Johann, acht Jahre jünger und einen enormen Kopf kleiner als Lysbeth, entzog ihr mit einem Ruck seine Hand. »Ich bin doch kein Kleinkind! Hör auf, mich rumzukommandieren«, maulte er.
»Oho! Unser Kleiner wird erwachsen«, kommentierte Eckhardt den lauen Wutausbruch seines jüngsten Bruders. »Komm, Lysbeth, meine schöne Schwester. Wenn der Kleine nicht will, ich halte die Stange!«
Er fasste um ihre Taille und schob sie in zackigen Tanzschritten, den Arm bald oben, bald unten, durch das Klavierzimmer der Gaerbers. Einen Moment lang war Lysbeth versucht gewesen, ihm eine Ohrfeige zu verpassen. Jeder wusste doch, dass sie keine schöne Schwester war, und die Anzüglichkeit mit der Stange verletzte sie immer wieder, auch wenn sie seit frühester Kindheit alle möglichen Ausdrücke gewöhnt war: Bohnenstange, Stangenspargel oder nur Stange mit allen möglichen Adjektiven - dürr, lang, platt, trocken, mager, um nur einige zu nennen.

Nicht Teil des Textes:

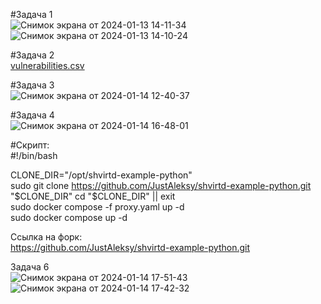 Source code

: #Задача 1  
![Снимок экрана от 2024-01-13 14-11-34](https://github.com/JustAleksy/05-virt-04-docker-in-practice/assets/143338652/19b30259-f9a8-4659-be96-612da2cf278a)
![Снимок экрана от 2024-01-13 14-10-24](https://github.com/JustAleksy/05-virt-04-docker-in-practice/assets/143338652/214d04cd-cc6e-4a25-9989-145403b38188)

#Задача 2  
[vulnerabilities.csv](https://github.com/JustAleksy/05-virt-04-docker-in-practice/files/13931923/vulnerabilities.csv)

#Задача 3  
![Снимок экрана от 2024-01-14 12-40-37](https://github.com/JustAleksy/05-virt-04-docker-in-practice/assets/143338652/ad6f3dfa-479a-4b83-b63f-a2d34311f368)

#Задача 4  
![Снимок экрана от 2024-01-14 16-48-01](https://github.com/JustAleksy/05-virt-04-docker-in-practice/assets/143338652/05806941-19c3-4d2b-ab4f-f48106cfb083)

#Скрипт:  
#!/bin/bash  

CLONE_DIR="/opt/shvirtd-example-python"  
sudo git clone https://github.com/JustAleksy/shvirtd-example-python.git "$CLONE_DIR"  
cd "$CLONE_DIR" || exit  
sudo docker compose -f proxy.yaml up -d  
sudo docker compose up -d  

Ссылка на форк:  
https://github.com/JustAleksy/shvirtd-example-python.git

Задача 6  
![Снимок экрана от 2024-01-14 17-51-43](https://github.com/JustAleksy/05-virt-04-docker-in-practice/assets/143338652/17c57c9e-8fb6-43cc-9bb7-9ba584cdbda3)
![Снимок экрана от 2024-01-14 17-42-32](https://github.com/JustAleksy/05-virt-04-docker-in-practice/assets/143338652/08793625-ef74-4f4a-aae5-4ada796d0cbb)



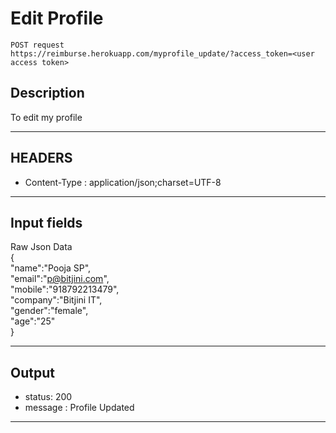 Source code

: # Edit Profile

    POST request
    https://reimburse.herokuapp.com/myprofile_update/?access_token=<user access token>

## Description
To edit my profile

***

## HEADERS

- Content-Type : application/json;charset=UTF-8

***

## Input fields

Raw Json Data<br />
{  
   "name":"Pooja SP",<br />
   "email":"p@bitjini.com",<br />
   "mobile":"918792213479",<br />
   "company":"Bitjini IT",<br />
   "gender":"female",<br />
   "age":"25"<br />
}
    
***

## Output

- status: 200
- message : Profile Updated

***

Aber sie liebte es nun einmal zu tanzen, auch mit ihrem Bruder Eckhardt, der zwar ebenfalls einen Kopf kleiner war als sie, aber in den Schultern beweglich und ein begeisterter Tänzer. Sie wusste ja auch, dass er es nicht böse meinte. Außerdem passierte es ihr in den letzten Wochen gar nicht so selten, dass sie Worte hörte wie: »Schöne junge Frau«, oder »Welcher Zauber liegt in Ihren Augen«, oder »Sie sind ein Engel«, wobei ausnahmsweise nicht ihr Wesen, sondern wirklich und wahrhaftig ihr Äußeres gemeint war.
»Abklatschen!« Vor Eckhardt und Lysbeth stand mit einem strahlenden Lächeln auf den blutrot geschminkten Lippen Eckhardts Verlobte Cynthia Gaerber. Ohne aus dem Takt zu kommen, griff Eckhardt nach seiner neuen Dame und schwenkte sie durch den Raum. Stella und Dritter spielten einen Onestepp nach dem andern.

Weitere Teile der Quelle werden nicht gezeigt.